* Material shown

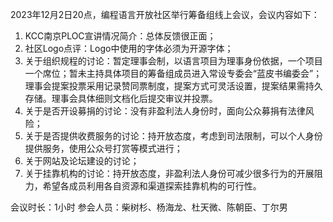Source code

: 2023年12月2日20点，编程语言开放社区举行筹备组线上会议，会议内容如下：

1. KCC南京PLOC宣讲情况简介：总体反馈很正面；
2. 社区Logo点评：Logo中使用的字体必须为开源字体；
3. 关于组织规程的讨论：暂定理事会制，以语言项目为理事身份依据，一个项目一个席位；暂未主持具体项目的筹备组成员进入常设专委会“蓝皮书编委会”；理事会提案投票采用记录赞同票制度，提案方式可灵活设置，提案结果需持久存储。理事会具体细则文档化后提交审议并投票。
4. 关于是否开设募捐的讨论：没有非盈利法人身份时，面向公众募捐有法律风险；
5. 关于是否提供收费服务的讨论：持开放态度，考虑到司法限制，可以个人身份提供服务，使用公众号打赏等模式进行；
6. 关于网站及论坛建设的讨论；
7. 关于挂靠机构的讨论：持开放态度，非盈利法人身份可减少很多行为的开展阻力，希望各成员利用各自资源和渠道探索挂靠机构的可行性。

会议时长：1小时
参会人员：柴树杉、杨海龙、杜天微、陈朝臣、丁尔男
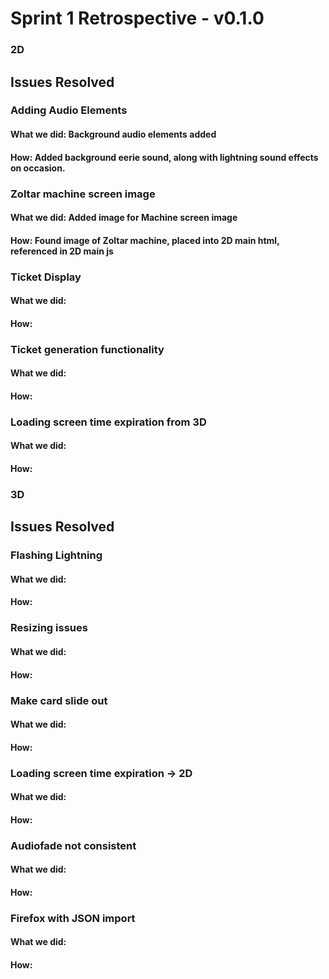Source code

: # Sprint 1 Retrospective - v0.1.0

### 2D

## Issues Resolved

### Adding Audio Elements
#### What we did: Background audio elements added
#### How: Added background eerie sound, along with lightning sound effects on occasion.

### Zoltar machine screen image
#### What we did: Added image for Machine screen image
#### How: Found image of Zoltar machine, placed into 2D main html, referenced in 2D main js

### Ticket Display
#### What we did:
#### How:

### Ticket generation functionality
#### What we did:
#### How:

### Loading screen time expiration from 3D
#### What we did:
#### How:



### 3D

## Issues Resolved

### Flashing Lightning
#### What we did:
#### How:

### Resizing issues
#### What we did:
#### How:

### Make card slide out
#### What we did:
#### How:

### Loading screen time expiration -> 2D
#### What we did:
#### How:

### Audiofade not consistent
#### What we did:
#### How:

### Firefox with JSON import
#### What we did:
#### How:

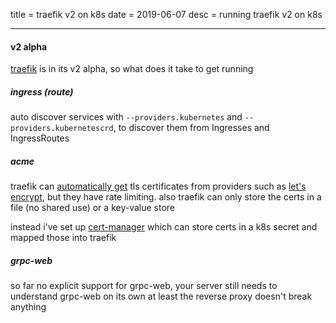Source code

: title = traefik v2 on k8s
date = 2019-06-07
desc = running traefik v2 on k8s

---

#### v2 alpha

[traefik](https://docs.traefik.io/v2.0/) is in its v2 alpha,
so what does it take to get running

##### _ingress_ (route)

auto discover services with `--providers.kubernetes` and `--providers.kubernetescrd`,
to discover them from Ingresses and IngressRoutes

##### acme

traefik can [automatically get](https://docs.traefik.io/v2.0/https-tls/acme/)
tls certificates from providers such as [let's encrypt](https://letsencrypt.org/),
but they have rate limiting.
also traefik can only store the certs in a file (no shared use)
or a key-value store

instead i've set up [cert-manager](https://github.com/jetstack/cert-manager)
which can store certs in a k8s secret and mapped those into traefik

##### grpc-web

so far no explicit support for grpc-web,
your server still needs to understand grpc-web on its own
at least the reverse proxy doesn't break anything
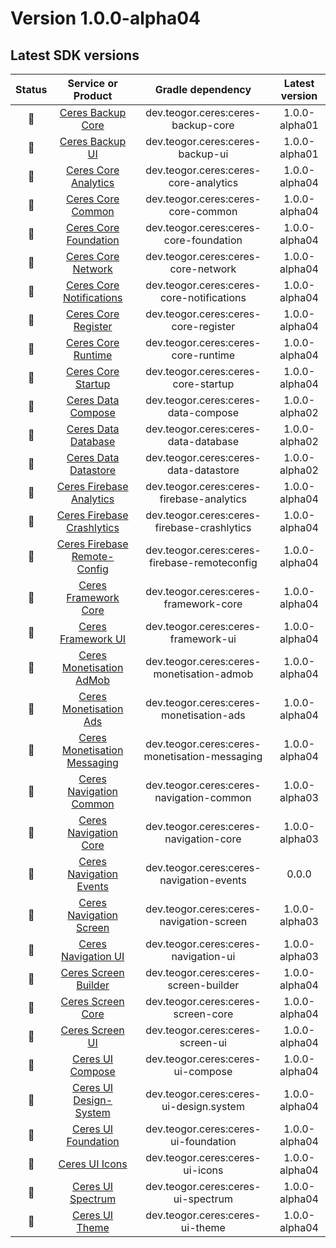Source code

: [//]: # (This file was automatically generated - do not edit)

# Version 1.0.0-alpha04

## Latest SDK versions

| Status |          Service or Product           |      Gradle dependency      | Latest version |
|:------:|:-------------------------------------:|:---------------------------:|:--------------:|
| 🧪 | [Ceres Backup Core](../../../reference/backup/core) | dev.teogor.ceres:ceres-backup-core | 1.0.0-alpha01 |
| 🧪 | [Ceres Backup UI](../../../reference/backup/ui) | dev.teogor.ceres:ceres-backup-ui | 1.0.0-alpha01 |
| 🧪 | [Ceres Core Analytics](../../../reference/core/analytics) | dev.teogor.ceres:ceres-core-analytics | 1.0.0-alpha04 |
| 🧪 | [Ceres Core Common](../../../reference/core/common) | dev.teogor.ceres:ceres-core-common | 1.0.0-alpha04 |
| 🧪 | [Ceres Core Foundation](../../../reference/core/foundation) | dev.teogor.ceres:ceres-core-foundation | 1.0.0-alpha04 |
| 🧪 | [Ceres Core Network](../../../reference/core/network) | dev.teogor.ceres:ceres-core-network | 1.0.0-alpha04 |
| 🧪 | [Ceres Core Notifications](../../../reference/core/notifications) | dev.teogor.ceres:ceres-core-notifications | 1.0.0-alpha04 |
| 🧪 | [Ceres Core Register](../../../reference/core/register) | dev.teogor.ceres:ceres-core-register | 1.0.0-alpha04 |
| 🧪 | [Ceres Core Runtime](../../../reference/core/runtime) | dev.teogor.ceres:ceres-core-runtime | 1.0.0-alpha04 |
| 🧪 | [Ceres Core Startup](../../../reference/core/startup) | dev.teogor.ceres:ceres-core-startup | 1.0.0-alpha04 |
| 🧪 | [Ceres Data Compose](../../../reference/data/compose) | dev.teogor.ceres:ceres-data-compose | 1.0.0-alpha02 |
| 🧪 | [Ceres Data Database](../../../reference/data/database) | dev.teogor.ceres:ceres-data-database | 1.0.0-alpha02 |
| 🧪 | [Ceres Data Datastore](../../../reference/data/datastore) | dev.teogor.ceres:ceres-data-datastore | 1.0.0-alpha02 |
| 🧪 | [Ceres Firebase Analytics](../../../reference/firebase/analytics) | dev.teogor.ceres:ceres-firebase-analytics | 1.0.0-alpha04 |
| 🧪 | [Ceres Firebase Crashlytics](../../../reference/firebase/crashlytics) | dev.teogor.ceres:ceres-firebase-crashlytics | 1.0.0-alpha04 |
| 🧪 | [Ceres Firebase Remote-Config](../../../reference/firebase/remote-config) | dev.teogor.ceres:ceres-firebase-remoteconfig | 1.0.0-alpha04 |
| 🧪 | [Ceres Framework Core](../../../reference/framework/core) | dev.teogor.ceres:ceres-framework-core | 1.0.0-alpha04 |
| 🧪 | [Ceres Framework UI](../../../reference/framework/ui) | dev.teogor.ceres:ceres-framework-ui | 1.0.0-alpha04 |
| 🧪 | [Ceres Monetisation AdMob](../../../reference/monetisation/admob) | dev.teogor.ceres:ceres-monetisation-admob | 1.0.0-alpha04 |
| 🧪 | [Ceres Monetisation Ads](../../../reference/monetisation/ads) | dev.teogor.ceres:ceres-monetisation-ads | 1.0.0-alpha04 |
| 🧪 | [Ceres Monetisation Messaging](../../../reference/monetisation/messaging) | dev.teogor.ceres:ceres-monetisation-messaging | 1.0.0-alpha04 |
| 🧪 | [Ceres Navigation Common](../../../reference/navigation/common) | dev.teogor.ceres:ceres-navigation-common | 1.0.0-alpha03 |
| 🧪 | [Ceres Navigation Core](../../../reference/navigation/core) | dev.teogor.ceres:ceres-navigation-core | 1.0.0-alpha03 |
| 🚧 | [Ceres Navigation Events](../../../reference/navigation/events) | dev.teogor.ceres:ceres-navigation-events | 0.0.0 |
| 🧪 | [Ceres Navigation Screen](../../../reference/navigation/screen) | dev.teogor.ceres:ceres-navigation-screen | 1.0.0-alpha03 |
| 🧪 | [Ceres Navigation UI](../../../reference/navigation/ui) | dev.teogor.ceres:ceres-navigation-ui | 1.0.0-alpha03 |
| 🧪 | [Ceres Screen Builder](../../../reference/screen/builder) | dev.teogor.ceres:ceres-screen-builder | 1.0.0-alpha04 |
| 🧪 | [Ceres Screen Core](../../../reference/screen/core) | dev.teogor.ceres:ceres-screen-core | 1.0.0-alpha04 |
| 🧪 | [Ceres Screen UI](../../../reference/screen/ui) | dev.teogor.ceres:ceres-screen-ui | 1.0.0-alpha04 |
| 🧪 | [Ceres UI Compose](../../../reference/ui/compose) | dev.teogor.ceres:ceres-ui-compose | 1.0.0-alpha04 |
| 🧪 | [Ceres UI Design-System](../../../reference/ui/designsystem) | dev.teogor.ceres:ceres-ui-design.system | 1.0.0-alpha04 |
| 🧪 | [Ceres UI Foundation](../../../reference/ui/foundation) | dev.teogor.ceres:ceres-ui-foundation | 1.0.0-alpha04 |
| 🧪 | [Ceres UI Icons](../../../reference/ui/icons) | dev.teogor.ceres:ceres-ui-icons | 1.0.0-alpha04 |
| 🧪 | [Ceres UI Spectrum](../../../reference/ui/spectrum) | dev.teogor.ceres:ceres-ui-spectrum | 1.0.0-alpha04 |
| 🧪 | [Ceres UI Theme](../../../reference/ui/theme) | dev.teogor.ceres:ceres-ui-theme | 1.0.0-alpha04 |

* What you need to do
Copy each line of the data that contains the word "certs", leaving the other lines out.

* Answer area
also traefik can only store the certs in a file (no shared use)
which can store certs in a k8s secret and mapped those into traefik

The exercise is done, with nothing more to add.